*** Working data Section Begins ***

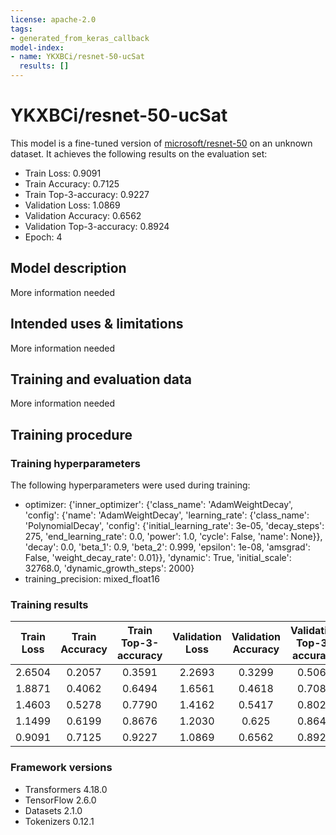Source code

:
 ```yaml
---
license: apache-2.0
tags:
- generated_from_keras_callback
model-index:
- name: YKXBCi/resnet-50-ucSat
  results: []
---
```


<!-- This model card has been generated automatically according to the information Keras had access to. You should
probably proofread and complete it, then remove this comment. -->

# YKXBCi/resnet-50-ucSat

This model is a fine-tuned version of [microsoft/resnet-50](https://huggingface.co/microsoft/resnet-50) on an unknown dataset.
It achieves the following results on the evaluation set:
- Train Loss: 0.9091
- Train Accuracy: 0.7125
- Train Top-3-accuracy: 0.9227
- Validation Loss: 1.0869
- Validation Accuracy: 0.6562
- Validation Top-3-accuracy: 0.8924
- Epoch: 4

## Model description

More information needed

## Intended uses & limitations

More information needed

## Training and evaluation data

More information needed

## Training procedure

### Training hyperparameters

The following hyperparameters were used during training:
- optimizer: {'inner_optimizer': {'class_name': 'AdamWeightDecay', 'config': {'name': 'AdamWeightDecay', 'learning_rate': {'class_name': 'PolynomialDecay', 'config': {'initial_learning_rate': 3e-05, 'decay_steps': 275, 'end_learning_rate': 0.0, 'power': 1.0, 'cycle': False, 'name': None}}, 'decay': 0.0, 'beta_1': 0.9, 'beta_2': 0.999, 'epsilon': 1e-08, 'amsgrad': False, 'weight_decay_rate': 0.01}}, 'dynamic': True, 'initial_scale': 32768.0, 'dynamic_growth_steps': 2000}
- training_precision: mixed_float16

### Training results

| Train Loss | Train Accuracy | Train Top-3-accuracy | Validation Loss | Validation Accuracy | Validation Top-3-accuracy | Epoch |
|:----------:|:--------------:|:--------------------:|:---------------:|:-------------------:|:-------------------------:|:-----:|
| 2.6504     | 0.2057         | 0.3591               | 2.2693          | 0.3299              | 0.5069                    | 0     |
| 1.8871     | 0.4062         | 0.6494               | 1.6561          | 0.4618              | 0.7083                    | 1     |
| 1.4603     | 0.5278         | 0.7790               | 1.4162          | 0.5417              | 0.8021                    | 2     |
| 1.1499     | 0.6199         | 0.8676               | 1.2030          | 0.625               | 0.8646                    | 3     |
| 0.9091     | 0.7125         | 0.9227               | 1.0869          | 0.6562              | 0.8924                    | 4     |


### Framework versions

- Transformers 4.18.0
- TensorFlow 2.6.0
- Datasets 2.1.0
- Tokenizers 0.12.1
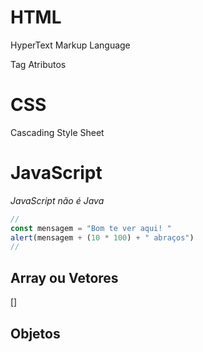 # HTML

HyperText Markup Language

Tag
Atributos

# CSS
  Cascading Style Sheet

# JavaScript

_JavaScript não é Java_

```js
//
const mensagem = "Bom te ver aqui! "
alert(mensagem + (10 * 100) + " abraços")
//
```

## Array ou Vetores
[]

## Objetos
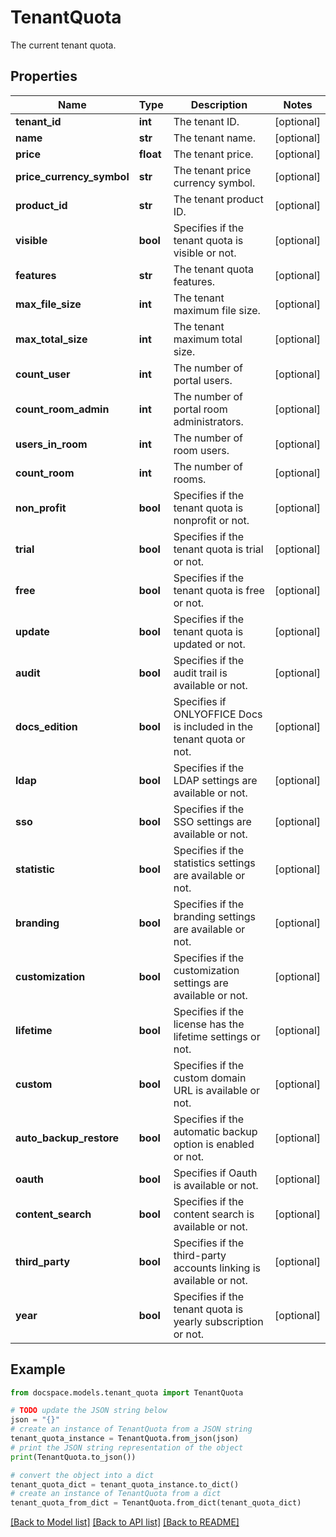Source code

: # TenantQuota

The current tenant quota.

## Properties

Name | Type | Description | Notes
------------ | ------------- | ------------- | -------------
**tenant_id** | **int** | The tenant ID. | [optional] 
**name** | **str** | The tenant name. | [optional] 
**price** | **float** | The tenant price. | [optional] 
**price_currency_symbol** | **str** | The tenant price currency symbol. | [optional] 
**product_id** | **str** | The tenant product ID. | [optional] 
**visible** | **bool** | Specifies if the tenant quota is visible or not. | [optional] 
**features** | **str** | The tenant quota features. | [optional] 
**max_file_size** | **int** | The tenant maximum file size. | [optional] 
**max_total_size** | **int** | The tenant maximum total size. | [optional] 
**count_user** | **int** | The number of portal users. | [optional] 
**count_room_admin** | **int** | The number of portal room administrators. | [optional] 
**users_in_room** | **int** | The number of room users. | [optional] 
**count_room** | **int** | The number of rooms. | [optional] 
**non_profit** | **bool** | Specifies if the tenant quota is nonprofit or not. | [optional] 
**trial** | **bool** | Specifies if the tenant quota is trial or not. | [optional] 
**free** | **bool** | Specifies if the tenant quota is free or not. | [optional] 
**update** | **bool** | Specifies if the tenant quota is updated or not. | [optional] 
**audit** | **bool** | Specifies if the audit trail is available or not. | [optional] 
**docs_edition** | **bool** | Specifies if ONLYOFFICE Docs is included in the tenant quota or not. | [optional] 
**ldap** | **bool** | Specifies if the LDAP settings are available or not. | [optional] 
**sso** | **bool** | Specifies if the SSO settings are available or not. | [optional] 
**statistic** | **bool** | Specifies if the statistics settings are available or not. | [optional] 
**branding** | **bool** | Specifies if the branding settings are available or not. | [optional] 
**customization** | **bool** | Specifies if the customization settings are available or not. | [optional] 
**lifetime** | **bool** | Specifies if the license has the lifetime settings or not. | [optional] 
**custom** | **bool** | Specifies if the custom domain URL is available or not. | [optional] 
**auto_backup_restore** | **bool** | Specifies if the automatic backup option is enabled or not. | [optional] 
**oauth** | **bool** | Specifies if Oauth is available or not. | [optional] 
**content_search** | **bool** | Specifies if the content search is available or not. | [optional] 
**third_party** | **bool** | Specifies if the third-party accounts linking is available or not. | [optional] 
**year** | **bool** | Specifies if the tenant quota is yearly subscription or not. | [optional] 

## Example

```python
from docspace.models.tenant_quota import TenantQuota

# TODO update the JSON string below
json = "{}"
# create an instance of TenantQuota from a JSON string
tenant_quota_instance = TenantQuota.from_json(json)
# print the JSON string representation of the object
print(TenantQuota.to_json())

# convert the object into a dict
tenant_quota_dict = tenant_quota_instance.to_dict()
# create an instance of TenantQuota from a dict
tenant_quota_from_dict = TenantQuota.from_dict(tenant_quota_dict)
```
[[Back to Model list]](../README.md#documentation-for-models) [[Back to API list]](../README.md#documentation-for-api-endpoints) [[Back to README]](../README.md)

*** Working data Section Ends ***

Work task – Pictures are not part of the copy. Return every record exactly.

Answer space –
Source code

:
 ```yaml
---
license: apache-2.0
tags:
- generated_from_keras_callback
model-index:
- name: YKXBCi/resnet-50-ucSat
  results: []
---
```


<!-- This model card has been generated automatically according to the information Keras had access to. You should
probably proofread and complete it, then remove this comment. -->

# YKXBCi/resnet-50-ucSat

This model is a fine-tuned version of [microsoft/resnet-50](https://huggingface.co/microsoft/resnet-50) on an unknown dataset.
It achieves the following results on the evaluation set:
- Train Loss: 0.9091
- Train Accuracy: 0.7125
- Train Top-3-accuracy: 0.9227
- Validation Loss: 1.0869
- Validation Accuracy: 0.6562
- Validation Top-3-accuracy: 0.8924
- Epoch: 4

## Model description

More information needed

## Intended uses & limitations

More information needed

## Training and evaluation data

More information needed

## Training procedure

### Training hyperparameters

The following hyperparameters were used during training:
- optimizer: {'inner_optimizer': {'class_name': 'AdamWeightDecay', 'config': {'name': 'AdamWeightDecay', 'learning_rate': {'class_name': 'PolynomialDecay', 'config': {'initial_learning_rate': 3e-05, 'decay_steps': 275, 'end_learning_rate': 0.0, 'power': 1.0, 'cycle': False, 'name': None}}, 'decay': 0.0, 'beta_1': 0.9, 'beta_2': 0.999, 'epsilon': 1e-08, 'amsgrad': False, 'weight_decay_rate': 0.01}}, 'dynamic': True, 'initial_scale': 32768.0, 'dynamic_growth_steps': 2000}
- training_precision: mixed_float16

### Training results

| Train Loss | Train Accuracy | Train Top-3-accuracy | Validation Loss | Validation Accuracy | Validation Top-3-accuracy | Epoch |
|:----------:|:--------------:|:--------------------:|:---------------:|:-------------------:|:-------------------------:|:-----:|
| 2.6504     | 0.2057         | 0.3591               | 2.2693          | 0.3299              | 0.5069                    | 0     |
| 1.8871     | 0.4062         | 0.6494               | 1.6561          | 0.4618              | 0.7083                    | 1     |
| 1.4603     | 0.5278         | 0.7790               | 1.4162          | 0.5417              | 0.8021                    | 2     |
| 1.1499     | 0.6199         | 0.8676               | 1.2030          | 0.625               | 0.8646                    | 3     |
| 0.9091     | 0.7125         | 0.9227               | 1.0869          | 0.6562              | 0.8924                    | 4     |


### Framework versions

- Transformers 4.18.0
- TensorFlow 2.6.0
- Datasets 2.1.0
- Tokenizers 0.12.1
 # HTML

HyperText Markup Language

Tag
Atributos

# CSS
  Cascading Style Sheet

# JavaScript

_JavaScript não é Java_

```js
//
const mensagem = "Bom te ver aqui! "
alert(mensagem + (10 * 100) + " abraços")
//
```

## Array ou Vetores
[]

## Objetos
Source code

: # TenantQuota

The current tenant quota.

## Properties

Name | Type | Description | Notes
------------ | ------------- | ------------- | -------------
**tenant_id** | **int** | The tenant ID. | [optional] 
**name** | **str** | The tenant name. | [optional] 
**price** | **float** | The tenant price. | [optional] 
**price_currency_symbol** | **str** | The tenant price currency symbol. | [optional] 
**product_id** | **str** | The tenant product ID. | [optional] 
**visible** | **bool** | Specifies if the tenant quota is visible or not. | [optional] 
**features** | **str** | The tenant quota features. | [optional] 
**max_file_size** | **int** | The tenant maximum file size. | [optional] 
**max_total_size** | **int** | The tenant maximum total size. | [optional] 
**count_user** | **int** | The number of portal users. | [optional] 
**count_room_admin** | **int** | The number of portal room administrators. | [optional] 
**users_in_room** | **int** | The number of room users. | [optional] 
**count_room** | **int** | The number of rooms. | [optional] 
**non_profit** | **bool** | Specifies if the tenant quota is nonprofit or not. | [optional] 
**trial** | **bool** | Specifies if the tenant quota is trial or not. | [optional] 
**free** | **bool** | Specifies if the tenant quota is free or not. | [optional] 
**update** | **bool** | Specifies if the tenant quota is updated or not. | [optional] 
**audit** | **bool** | Specifies if the audit trail is available or not. | [optional] 
**docs_edition** | **bool** | Specifies if ONLYOFFICE Docs is included in the tenant quota or not. | [optional] 
**ldap** | **bool** | Specifies if the LDAP settings are available or not. | [optional] 
**sso** | **bool** | Specifies if the SSO settings are available or not. | [optional] 
**statistic** | **bool** | Specifies if the statistics settings are available or not. | [optional] 
**branding** | **bool** | Specifies if the branding settings are available or not. | [optional] 
**customization** | **bool** | Specifies if the customization settings are available or not. | [optional] 
**lifetime** | **bool** | Specifies if the license has the lifetime settings or not. | [optional] 
**custom** | **bool** | Specifies if the custom domain URL is available or not. | [optional] 
**auto_backup_restore** | **bool** | Specifies if the automatic backup option is enabled or not. | [optional] 
**oauth** | **bool** | Specifies if Oauth is available or not. | [optional] 
**content_search** | **bool** | Specifies if the content search is available or not. | [optional] 
**third_party** | **bool** | Specifies if the third-party accounts linking is available or not. | [optional] 
**year** | **bool** | Specifies if the tenant quota is yearly subscription or not. | [optional] 

## Example

```python
from docspace.models.tenant_quota import TenantQuota

# TODO update the JSON string below
json = "{}"
# create an instance of TenantQuota from a JSON string
tenant_quota_instance = TenantQuota.from_json(json)
# print the JSON string representation of the object
print(TenantQuota.to_json())

# convert the object into a dict
tenant_quota_dict = tenant_quota_instance.to_dict()
# create an instance of TenantQuota from a dict
tenant_quota_from_dict = TenantQuota.from_dict(tenant_quota_dict)
```
[[Back to Model list]](../README.md#documentation-for-models) [[Back to API list]](../README.md#documentation-for-api-endpoints) [[Back to README]](../README.md)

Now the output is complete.